Plain-text document sources:
******

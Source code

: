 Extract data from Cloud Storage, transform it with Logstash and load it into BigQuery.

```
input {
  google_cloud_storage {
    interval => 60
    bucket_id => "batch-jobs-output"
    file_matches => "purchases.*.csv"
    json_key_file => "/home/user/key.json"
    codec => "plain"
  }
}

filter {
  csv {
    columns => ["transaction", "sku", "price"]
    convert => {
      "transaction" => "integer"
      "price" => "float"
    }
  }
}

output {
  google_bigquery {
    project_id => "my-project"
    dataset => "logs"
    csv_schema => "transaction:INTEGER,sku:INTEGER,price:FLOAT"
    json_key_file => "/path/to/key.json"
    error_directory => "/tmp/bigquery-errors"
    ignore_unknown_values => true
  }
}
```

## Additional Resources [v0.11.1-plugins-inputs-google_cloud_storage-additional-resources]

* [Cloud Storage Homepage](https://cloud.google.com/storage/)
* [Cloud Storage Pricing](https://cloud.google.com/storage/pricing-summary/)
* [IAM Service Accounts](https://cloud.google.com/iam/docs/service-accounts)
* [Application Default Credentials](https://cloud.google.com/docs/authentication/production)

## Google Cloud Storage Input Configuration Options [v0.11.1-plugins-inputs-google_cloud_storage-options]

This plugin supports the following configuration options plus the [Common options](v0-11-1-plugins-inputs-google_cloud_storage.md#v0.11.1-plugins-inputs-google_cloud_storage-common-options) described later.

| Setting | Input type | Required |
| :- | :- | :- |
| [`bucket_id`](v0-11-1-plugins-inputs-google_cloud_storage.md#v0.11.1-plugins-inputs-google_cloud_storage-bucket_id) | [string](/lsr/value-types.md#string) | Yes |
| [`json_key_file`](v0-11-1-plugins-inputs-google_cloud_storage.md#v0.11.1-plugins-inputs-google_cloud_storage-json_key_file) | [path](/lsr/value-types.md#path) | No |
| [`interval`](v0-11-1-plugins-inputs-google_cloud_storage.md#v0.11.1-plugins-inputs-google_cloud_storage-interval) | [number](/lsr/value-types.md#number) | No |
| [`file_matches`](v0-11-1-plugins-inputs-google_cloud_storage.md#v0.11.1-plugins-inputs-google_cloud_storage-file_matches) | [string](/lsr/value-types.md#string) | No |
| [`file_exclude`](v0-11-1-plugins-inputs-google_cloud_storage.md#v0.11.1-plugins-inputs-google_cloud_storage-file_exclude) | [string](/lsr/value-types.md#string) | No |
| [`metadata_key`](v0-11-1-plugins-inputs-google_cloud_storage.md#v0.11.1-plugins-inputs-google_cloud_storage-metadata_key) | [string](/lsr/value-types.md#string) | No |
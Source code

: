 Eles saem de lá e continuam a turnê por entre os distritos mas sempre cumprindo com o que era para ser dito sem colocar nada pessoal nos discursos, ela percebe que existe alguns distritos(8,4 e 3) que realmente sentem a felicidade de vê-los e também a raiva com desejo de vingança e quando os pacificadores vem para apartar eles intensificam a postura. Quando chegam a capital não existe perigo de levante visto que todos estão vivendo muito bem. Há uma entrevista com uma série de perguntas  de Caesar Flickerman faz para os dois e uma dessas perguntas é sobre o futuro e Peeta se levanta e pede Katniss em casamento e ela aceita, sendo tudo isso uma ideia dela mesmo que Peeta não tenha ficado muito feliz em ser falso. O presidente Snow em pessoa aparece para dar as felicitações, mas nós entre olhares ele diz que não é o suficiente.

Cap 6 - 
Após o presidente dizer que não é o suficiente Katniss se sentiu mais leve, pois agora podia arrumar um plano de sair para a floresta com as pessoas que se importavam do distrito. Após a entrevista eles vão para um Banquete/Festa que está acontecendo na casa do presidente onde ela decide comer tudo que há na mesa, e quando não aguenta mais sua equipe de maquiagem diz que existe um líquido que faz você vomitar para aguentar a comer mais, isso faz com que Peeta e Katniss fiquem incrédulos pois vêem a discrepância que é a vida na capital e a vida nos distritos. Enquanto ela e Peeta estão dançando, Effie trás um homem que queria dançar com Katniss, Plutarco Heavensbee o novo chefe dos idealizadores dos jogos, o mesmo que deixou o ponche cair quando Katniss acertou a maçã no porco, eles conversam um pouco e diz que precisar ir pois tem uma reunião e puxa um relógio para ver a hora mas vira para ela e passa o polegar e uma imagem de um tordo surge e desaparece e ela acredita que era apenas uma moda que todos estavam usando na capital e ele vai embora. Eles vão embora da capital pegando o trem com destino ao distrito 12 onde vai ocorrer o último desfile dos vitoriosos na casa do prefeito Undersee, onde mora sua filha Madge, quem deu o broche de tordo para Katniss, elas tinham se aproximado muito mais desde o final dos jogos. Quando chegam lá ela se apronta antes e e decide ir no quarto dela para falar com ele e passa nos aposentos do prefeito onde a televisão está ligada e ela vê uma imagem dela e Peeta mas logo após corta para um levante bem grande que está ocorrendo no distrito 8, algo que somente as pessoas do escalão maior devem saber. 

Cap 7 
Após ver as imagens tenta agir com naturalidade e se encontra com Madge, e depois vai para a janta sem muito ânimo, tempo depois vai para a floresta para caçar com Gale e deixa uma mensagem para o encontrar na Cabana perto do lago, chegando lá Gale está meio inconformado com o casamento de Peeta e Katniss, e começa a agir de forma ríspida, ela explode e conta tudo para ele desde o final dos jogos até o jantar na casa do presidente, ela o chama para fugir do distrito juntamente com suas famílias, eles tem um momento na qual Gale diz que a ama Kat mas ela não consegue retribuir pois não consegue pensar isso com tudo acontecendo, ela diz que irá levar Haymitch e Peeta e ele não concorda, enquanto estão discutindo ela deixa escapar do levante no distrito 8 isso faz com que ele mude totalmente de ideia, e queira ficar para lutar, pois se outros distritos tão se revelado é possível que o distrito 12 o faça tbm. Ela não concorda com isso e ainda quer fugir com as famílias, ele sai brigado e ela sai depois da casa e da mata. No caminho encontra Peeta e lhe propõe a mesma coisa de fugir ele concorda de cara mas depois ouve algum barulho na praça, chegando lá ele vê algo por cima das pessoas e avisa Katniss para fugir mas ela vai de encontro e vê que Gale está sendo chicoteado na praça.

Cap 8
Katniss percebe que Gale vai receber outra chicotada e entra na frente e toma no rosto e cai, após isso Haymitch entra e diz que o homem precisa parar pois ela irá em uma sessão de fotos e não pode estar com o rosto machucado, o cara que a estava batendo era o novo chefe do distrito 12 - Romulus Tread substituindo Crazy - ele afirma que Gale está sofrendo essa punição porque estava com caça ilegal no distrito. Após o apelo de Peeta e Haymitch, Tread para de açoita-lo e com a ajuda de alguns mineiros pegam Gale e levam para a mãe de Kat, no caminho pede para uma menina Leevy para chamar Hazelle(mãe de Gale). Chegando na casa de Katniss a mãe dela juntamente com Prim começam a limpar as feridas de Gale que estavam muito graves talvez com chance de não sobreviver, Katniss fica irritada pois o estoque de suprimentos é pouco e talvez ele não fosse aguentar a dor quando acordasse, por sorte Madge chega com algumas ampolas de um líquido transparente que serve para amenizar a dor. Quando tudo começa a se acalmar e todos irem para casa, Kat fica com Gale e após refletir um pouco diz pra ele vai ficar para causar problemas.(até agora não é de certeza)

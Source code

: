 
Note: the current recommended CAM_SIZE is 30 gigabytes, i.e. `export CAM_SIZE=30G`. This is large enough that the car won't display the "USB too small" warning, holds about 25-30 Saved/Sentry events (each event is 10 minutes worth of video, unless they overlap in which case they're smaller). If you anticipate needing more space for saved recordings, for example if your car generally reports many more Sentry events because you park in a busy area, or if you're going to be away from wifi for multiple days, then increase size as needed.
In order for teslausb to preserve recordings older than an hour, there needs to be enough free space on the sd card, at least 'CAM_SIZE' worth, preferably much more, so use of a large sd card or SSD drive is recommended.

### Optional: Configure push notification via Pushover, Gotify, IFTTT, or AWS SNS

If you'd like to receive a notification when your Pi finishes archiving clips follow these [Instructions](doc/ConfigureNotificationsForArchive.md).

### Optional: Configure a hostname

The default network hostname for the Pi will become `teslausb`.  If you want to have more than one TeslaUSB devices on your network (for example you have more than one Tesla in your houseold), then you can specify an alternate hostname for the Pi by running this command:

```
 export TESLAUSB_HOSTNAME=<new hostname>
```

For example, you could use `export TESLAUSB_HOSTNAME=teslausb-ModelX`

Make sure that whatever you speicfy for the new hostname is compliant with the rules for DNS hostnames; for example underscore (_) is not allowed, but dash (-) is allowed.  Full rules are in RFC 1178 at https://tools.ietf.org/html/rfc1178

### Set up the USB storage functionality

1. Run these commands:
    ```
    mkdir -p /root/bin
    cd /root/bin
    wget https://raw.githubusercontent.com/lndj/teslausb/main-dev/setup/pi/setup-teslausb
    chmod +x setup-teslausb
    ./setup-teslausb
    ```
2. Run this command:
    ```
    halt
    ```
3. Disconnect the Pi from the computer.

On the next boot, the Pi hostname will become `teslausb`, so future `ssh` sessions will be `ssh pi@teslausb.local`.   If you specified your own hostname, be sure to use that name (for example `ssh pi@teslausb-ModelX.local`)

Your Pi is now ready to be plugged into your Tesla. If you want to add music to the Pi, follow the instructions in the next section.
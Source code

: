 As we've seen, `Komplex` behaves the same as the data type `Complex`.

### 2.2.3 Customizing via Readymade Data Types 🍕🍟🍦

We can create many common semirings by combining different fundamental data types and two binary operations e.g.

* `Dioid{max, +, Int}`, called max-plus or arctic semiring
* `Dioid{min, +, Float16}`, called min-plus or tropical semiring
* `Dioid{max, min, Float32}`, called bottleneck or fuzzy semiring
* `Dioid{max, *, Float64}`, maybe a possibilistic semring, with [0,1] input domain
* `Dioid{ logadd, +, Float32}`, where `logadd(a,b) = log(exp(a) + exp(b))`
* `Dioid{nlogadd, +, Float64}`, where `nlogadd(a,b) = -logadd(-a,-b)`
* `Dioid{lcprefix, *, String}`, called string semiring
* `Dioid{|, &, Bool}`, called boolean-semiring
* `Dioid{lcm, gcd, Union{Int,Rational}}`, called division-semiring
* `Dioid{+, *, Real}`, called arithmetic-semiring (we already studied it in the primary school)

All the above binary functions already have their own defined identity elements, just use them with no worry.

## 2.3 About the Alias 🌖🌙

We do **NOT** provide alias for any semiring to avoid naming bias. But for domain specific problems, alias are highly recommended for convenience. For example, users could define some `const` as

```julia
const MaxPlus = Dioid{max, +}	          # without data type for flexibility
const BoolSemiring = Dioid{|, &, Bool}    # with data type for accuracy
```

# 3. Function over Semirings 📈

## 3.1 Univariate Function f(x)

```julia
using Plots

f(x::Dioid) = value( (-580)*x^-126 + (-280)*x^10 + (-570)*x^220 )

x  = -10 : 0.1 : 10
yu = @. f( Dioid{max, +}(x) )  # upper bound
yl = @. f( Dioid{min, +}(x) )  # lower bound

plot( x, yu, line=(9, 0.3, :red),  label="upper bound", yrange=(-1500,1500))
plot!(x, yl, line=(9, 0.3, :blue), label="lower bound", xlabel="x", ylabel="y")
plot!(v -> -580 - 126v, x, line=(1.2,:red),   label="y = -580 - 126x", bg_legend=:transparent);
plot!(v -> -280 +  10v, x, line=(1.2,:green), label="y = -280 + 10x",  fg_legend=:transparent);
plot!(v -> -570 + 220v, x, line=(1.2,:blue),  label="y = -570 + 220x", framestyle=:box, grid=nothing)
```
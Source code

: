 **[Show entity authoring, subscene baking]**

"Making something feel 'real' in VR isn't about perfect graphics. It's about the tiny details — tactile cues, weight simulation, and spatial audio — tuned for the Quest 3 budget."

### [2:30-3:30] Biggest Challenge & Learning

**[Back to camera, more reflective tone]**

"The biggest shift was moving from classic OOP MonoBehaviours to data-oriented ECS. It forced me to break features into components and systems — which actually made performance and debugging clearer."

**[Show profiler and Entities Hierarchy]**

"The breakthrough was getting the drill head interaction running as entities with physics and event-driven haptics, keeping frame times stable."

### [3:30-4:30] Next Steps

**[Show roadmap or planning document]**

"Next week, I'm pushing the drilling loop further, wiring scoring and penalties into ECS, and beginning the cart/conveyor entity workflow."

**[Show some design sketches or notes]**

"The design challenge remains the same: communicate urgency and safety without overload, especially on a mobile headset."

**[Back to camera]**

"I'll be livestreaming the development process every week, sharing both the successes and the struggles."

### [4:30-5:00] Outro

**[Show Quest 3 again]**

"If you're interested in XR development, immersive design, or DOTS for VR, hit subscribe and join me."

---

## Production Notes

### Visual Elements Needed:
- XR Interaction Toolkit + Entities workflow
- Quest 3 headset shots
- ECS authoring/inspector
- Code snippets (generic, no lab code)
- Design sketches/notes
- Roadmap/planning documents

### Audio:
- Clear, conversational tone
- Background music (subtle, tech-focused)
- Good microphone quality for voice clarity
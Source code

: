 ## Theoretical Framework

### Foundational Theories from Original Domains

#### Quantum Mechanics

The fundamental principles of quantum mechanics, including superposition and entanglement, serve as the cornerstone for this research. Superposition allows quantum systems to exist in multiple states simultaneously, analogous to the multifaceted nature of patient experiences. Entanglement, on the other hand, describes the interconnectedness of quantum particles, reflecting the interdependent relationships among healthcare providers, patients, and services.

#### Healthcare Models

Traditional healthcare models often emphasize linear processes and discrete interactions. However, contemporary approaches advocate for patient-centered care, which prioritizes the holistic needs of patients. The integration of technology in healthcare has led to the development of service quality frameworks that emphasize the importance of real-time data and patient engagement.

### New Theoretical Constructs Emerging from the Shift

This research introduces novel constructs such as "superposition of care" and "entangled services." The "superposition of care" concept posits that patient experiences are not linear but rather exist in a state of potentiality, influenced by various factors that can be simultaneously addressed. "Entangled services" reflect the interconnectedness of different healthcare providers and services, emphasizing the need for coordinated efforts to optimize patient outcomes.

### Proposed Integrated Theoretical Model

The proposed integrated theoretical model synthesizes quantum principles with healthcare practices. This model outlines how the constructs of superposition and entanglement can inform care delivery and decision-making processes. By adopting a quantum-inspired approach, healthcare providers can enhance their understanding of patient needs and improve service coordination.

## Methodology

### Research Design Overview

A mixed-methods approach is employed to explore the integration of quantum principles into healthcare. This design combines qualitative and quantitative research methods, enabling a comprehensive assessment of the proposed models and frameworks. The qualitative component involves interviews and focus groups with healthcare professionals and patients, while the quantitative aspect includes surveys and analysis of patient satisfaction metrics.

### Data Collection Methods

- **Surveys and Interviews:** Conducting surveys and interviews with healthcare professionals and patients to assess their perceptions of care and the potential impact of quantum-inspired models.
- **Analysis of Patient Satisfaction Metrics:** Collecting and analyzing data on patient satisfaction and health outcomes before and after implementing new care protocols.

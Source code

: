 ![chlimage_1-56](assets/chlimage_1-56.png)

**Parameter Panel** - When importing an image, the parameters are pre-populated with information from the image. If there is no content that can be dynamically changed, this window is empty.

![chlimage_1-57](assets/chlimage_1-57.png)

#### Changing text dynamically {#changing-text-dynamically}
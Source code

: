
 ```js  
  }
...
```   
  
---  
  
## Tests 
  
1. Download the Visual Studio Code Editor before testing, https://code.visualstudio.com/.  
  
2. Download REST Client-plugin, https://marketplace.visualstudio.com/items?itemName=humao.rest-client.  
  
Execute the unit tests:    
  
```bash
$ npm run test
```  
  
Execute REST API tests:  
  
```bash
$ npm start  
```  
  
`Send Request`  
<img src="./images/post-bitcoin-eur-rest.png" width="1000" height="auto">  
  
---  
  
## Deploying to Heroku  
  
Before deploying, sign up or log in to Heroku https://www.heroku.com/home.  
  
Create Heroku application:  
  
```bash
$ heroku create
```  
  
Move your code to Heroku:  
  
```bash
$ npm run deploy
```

******

Work instructions: Only those lines of the entries above that run from the line containing "### Optional: Configure a hostname" to the line containing "For example, you", both included, should be transcribed exactly.

Written reply:
### Optional: Configure a hostname

The default network hostname for the Pi will become `teslausb`.  If you want to have more than one TeslaUSB devices on your network (for example you have more than one Tesla in your houseold), then you can specify an alternate hostname for the Pi by running this command:

```
 export TESLAUSB_HOSTNAME=<new hostname>
```

For example, you could use `export TESLAUSB_HOSTNAME=teslausb-ModelX`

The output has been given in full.